_Your objective:_ Read the records beneath this task and copy every line that contains the string "with".

_Provided information:_

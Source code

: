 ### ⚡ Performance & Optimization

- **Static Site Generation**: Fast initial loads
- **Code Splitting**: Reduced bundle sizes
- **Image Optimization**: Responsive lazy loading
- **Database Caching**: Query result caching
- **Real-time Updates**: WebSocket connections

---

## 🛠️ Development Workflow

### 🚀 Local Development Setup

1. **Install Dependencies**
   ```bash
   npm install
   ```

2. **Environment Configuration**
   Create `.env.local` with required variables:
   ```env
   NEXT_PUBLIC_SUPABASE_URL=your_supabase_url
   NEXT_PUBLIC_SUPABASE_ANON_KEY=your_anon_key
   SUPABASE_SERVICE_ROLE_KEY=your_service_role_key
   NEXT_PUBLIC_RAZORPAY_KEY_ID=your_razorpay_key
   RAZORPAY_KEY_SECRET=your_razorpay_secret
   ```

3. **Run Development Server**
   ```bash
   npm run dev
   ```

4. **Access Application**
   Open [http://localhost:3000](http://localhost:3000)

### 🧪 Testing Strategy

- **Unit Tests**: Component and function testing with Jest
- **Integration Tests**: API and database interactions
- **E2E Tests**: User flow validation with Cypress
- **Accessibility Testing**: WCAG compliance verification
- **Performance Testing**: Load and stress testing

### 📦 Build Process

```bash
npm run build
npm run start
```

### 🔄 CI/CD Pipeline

_Answer to this task:_
   Create `.env.local` with required variables:
- **Unit Tests**: Component and function testing with Jest
- **E2E Tests**: User flow validation with Cypress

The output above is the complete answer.